## EXERCISE
Below are records; reproduce exactly the lines from the one that has "Proverbs are short" through the one that has "### Translation Strategies", ends included, and nothing more.
·····
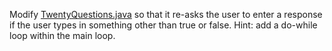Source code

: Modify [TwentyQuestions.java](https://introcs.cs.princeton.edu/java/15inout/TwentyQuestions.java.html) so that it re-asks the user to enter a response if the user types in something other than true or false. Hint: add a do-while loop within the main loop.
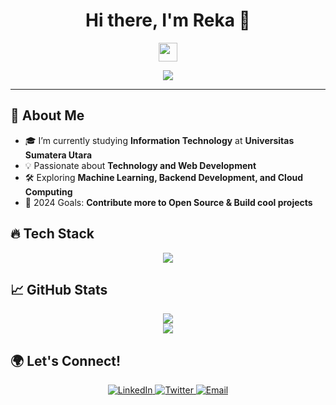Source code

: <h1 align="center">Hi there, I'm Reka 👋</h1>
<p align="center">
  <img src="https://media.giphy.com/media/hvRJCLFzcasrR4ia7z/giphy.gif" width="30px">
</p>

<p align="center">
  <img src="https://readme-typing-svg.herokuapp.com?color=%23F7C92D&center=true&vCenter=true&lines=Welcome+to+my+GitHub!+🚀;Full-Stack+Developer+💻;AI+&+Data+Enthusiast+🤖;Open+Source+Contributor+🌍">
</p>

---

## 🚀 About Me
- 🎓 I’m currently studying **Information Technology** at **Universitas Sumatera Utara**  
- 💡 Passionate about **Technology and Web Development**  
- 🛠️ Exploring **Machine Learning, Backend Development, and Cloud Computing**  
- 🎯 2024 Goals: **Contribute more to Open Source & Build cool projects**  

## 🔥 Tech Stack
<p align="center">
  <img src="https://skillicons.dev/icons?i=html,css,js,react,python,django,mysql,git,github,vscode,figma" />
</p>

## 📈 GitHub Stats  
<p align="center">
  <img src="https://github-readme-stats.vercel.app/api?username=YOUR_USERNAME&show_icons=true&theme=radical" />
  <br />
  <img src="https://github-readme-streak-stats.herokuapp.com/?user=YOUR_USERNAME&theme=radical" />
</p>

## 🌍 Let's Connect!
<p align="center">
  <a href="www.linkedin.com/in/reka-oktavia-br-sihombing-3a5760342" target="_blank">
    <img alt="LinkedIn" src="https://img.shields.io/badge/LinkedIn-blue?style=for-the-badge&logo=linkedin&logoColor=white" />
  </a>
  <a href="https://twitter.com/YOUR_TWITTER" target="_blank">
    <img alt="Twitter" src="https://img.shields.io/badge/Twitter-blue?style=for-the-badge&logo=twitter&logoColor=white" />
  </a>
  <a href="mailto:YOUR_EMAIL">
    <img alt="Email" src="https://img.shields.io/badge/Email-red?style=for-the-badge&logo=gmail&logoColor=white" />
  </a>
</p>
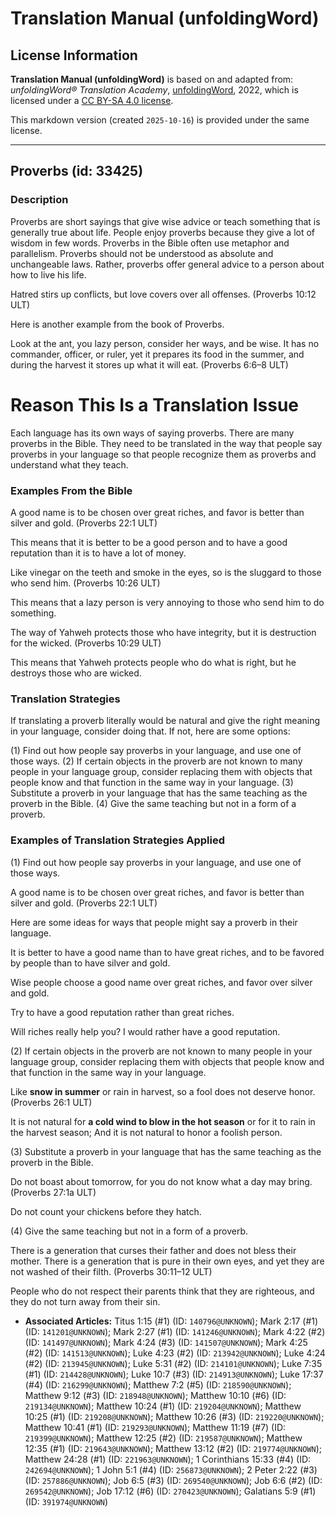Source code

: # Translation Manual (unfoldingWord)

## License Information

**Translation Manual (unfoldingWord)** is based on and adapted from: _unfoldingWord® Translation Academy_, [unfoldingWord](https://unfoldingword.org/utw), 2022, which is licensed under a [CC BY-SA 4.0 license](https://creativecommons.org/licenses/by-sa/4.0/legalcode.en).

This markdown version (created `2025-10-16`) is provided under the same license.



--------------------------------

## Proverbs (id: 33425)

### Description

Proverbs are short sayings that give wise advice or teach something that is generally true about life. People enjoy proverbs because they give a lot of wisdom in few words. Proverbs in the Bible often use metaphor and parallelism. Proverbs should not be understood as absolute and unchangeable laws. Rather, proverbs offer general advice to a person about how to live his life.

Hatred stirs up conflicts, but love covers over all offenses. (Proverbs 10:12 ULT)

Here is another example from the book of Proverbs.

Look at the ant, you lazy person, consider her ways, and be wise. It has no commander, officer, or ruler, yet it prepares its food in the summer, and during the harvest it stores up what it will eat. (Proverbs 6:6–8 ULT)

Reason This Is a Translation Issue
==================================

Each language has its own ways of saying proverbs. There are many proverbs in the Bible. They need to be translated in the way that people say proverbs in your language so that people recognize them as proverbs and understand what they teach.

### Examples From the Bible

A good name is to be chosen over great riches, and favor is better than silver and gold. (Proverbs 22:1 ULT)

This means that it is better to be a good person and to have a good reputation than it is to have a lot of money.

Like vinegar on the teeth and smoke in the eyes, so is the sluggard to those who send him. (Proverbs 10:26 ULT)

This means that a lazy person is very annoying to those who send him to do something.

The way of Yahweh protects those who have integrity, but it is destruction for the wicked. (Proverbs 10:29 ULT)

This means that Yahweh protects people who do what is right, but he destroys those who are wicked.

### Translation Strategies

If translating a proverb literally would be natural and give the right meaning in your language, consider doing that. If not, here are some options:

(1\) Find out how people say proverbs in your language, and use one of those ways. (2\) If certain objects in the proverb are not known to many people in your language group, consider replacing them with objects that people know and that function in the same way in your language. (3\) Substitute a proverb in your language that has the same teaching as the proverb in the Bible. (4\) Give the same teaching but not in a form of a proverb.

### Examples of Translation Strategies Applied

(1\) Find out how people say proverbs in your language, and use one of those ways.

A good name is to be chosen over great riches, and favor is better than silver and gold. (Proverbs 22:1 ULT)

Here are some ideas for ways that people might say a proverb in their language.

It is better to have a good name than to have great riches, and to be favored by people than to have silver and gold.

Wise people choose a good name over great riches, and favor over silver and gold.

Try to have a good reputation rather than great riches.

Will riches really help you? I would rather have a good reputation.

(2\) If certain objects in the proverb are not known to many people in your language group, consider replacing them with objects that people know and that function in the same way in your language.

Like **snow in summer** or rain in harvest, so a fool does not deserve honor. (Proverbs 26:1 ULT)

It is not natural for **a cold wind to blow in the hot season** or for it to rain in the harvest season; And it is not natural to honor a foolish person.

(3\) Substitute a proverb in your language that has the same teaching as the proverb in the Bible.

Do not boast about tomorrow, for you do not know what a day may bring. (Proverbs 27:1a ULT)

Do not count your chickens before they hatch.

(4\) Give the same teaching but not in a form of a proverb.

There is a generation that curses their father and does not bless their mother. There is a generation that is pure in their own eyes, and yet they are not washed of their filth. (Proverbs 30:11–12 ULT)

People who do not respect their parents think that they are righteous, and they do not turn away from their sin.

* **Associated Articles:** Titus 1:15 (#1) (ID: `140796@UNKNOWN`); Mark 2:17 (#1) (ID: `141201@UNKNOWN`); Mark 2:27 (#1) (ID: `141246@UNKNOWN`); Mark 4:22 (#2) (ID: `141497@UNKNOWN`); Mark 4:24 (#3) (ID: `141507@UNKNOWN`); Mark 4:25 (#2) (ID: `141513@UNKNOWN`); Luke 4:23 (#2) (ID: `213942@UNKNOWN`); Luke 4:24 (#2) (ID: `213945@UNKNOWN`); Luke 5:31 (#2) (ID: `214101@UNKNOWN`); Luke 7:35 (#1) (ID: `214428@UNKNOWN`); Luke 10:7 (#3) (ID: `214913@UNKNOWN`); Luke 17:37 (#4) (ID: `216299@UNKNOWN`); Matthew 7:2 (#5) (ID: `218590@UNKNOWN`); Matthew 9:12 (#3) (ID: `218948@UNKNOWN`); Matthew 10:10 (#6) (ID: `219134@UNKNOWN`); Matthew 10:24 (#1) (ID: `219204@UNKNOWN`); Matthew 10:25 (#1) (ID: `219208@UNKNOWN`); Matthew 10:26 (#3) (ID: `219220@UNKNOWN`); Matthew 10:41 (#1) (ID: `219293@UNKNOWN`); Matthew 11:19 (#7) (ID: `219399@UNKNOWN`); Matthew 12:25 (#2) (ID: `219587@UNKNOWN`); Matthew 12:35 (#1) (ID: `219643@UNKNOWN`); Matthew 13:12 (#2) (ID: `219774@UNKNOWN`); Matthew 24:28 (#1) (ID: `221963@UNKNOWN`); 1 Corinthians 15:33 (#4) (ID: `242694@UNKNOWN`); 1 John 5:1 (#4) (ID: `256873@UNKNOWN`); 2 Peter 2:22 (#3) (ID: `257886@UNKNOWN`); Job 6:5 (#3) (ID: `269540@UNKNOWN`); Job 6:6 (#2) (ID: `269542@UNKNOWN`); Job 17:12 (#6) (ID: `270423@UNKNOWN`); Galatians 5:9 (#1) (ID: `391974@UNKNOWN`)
·····
## SOLUTION FOR THIS PROBLEM
Proverbs are short sayings that give wise advice or teach something that is generally true about life. People enjoy proverbs because they give a lot of wisdom in few words. Proverbs in the Bible often use metaphor and parallelism. Proverbs should not be understood as absolute and unchangeable laws. Rather, proverbs offer general advice to a person about how to live his life.

Hatred stirs up conflicts, but love covers over all offenses. (Proverbs 10:12 ULT)

Here is another example from the book of Proverbs.

Look at the ant, you lazy person, consider her ways, and be wise. It has no commander, officer, or ruler, yet it prepares its food in the summer, and during the harvest it stores up what it will eat. (Proverbs 6:6–8 ULT)

Reason This Is a Translation Issue
==================================

Each language has its own ways of saying proverbs. There are many proverbs in the Bible. They need to be translated in the way that people say proverbs in your language so that people recognize them as proverbs and understand what they teach.

### Examples From the Bible

A good name is to be chosen over great riches, and favor is better than silver and gold. (Proverbs 22:1 ULT)

This means that it is better to be a good person and to have a good reputation than it is to have a lot of money.

Like vinegar on the teeth and smoke in the eyes, so is the sluggard to those who send him. (Proverbs 10:26 ULT)

This means that a lazy person is very annoying to those who send him to do something.

The way of Yahweh protects those who have integrity, but it is destruction for the wicked. (Proverbs 10:29 ULT)

This means that Yahweh protects people who do what is right, but he destroys those who are wicked.

### Translation Strategies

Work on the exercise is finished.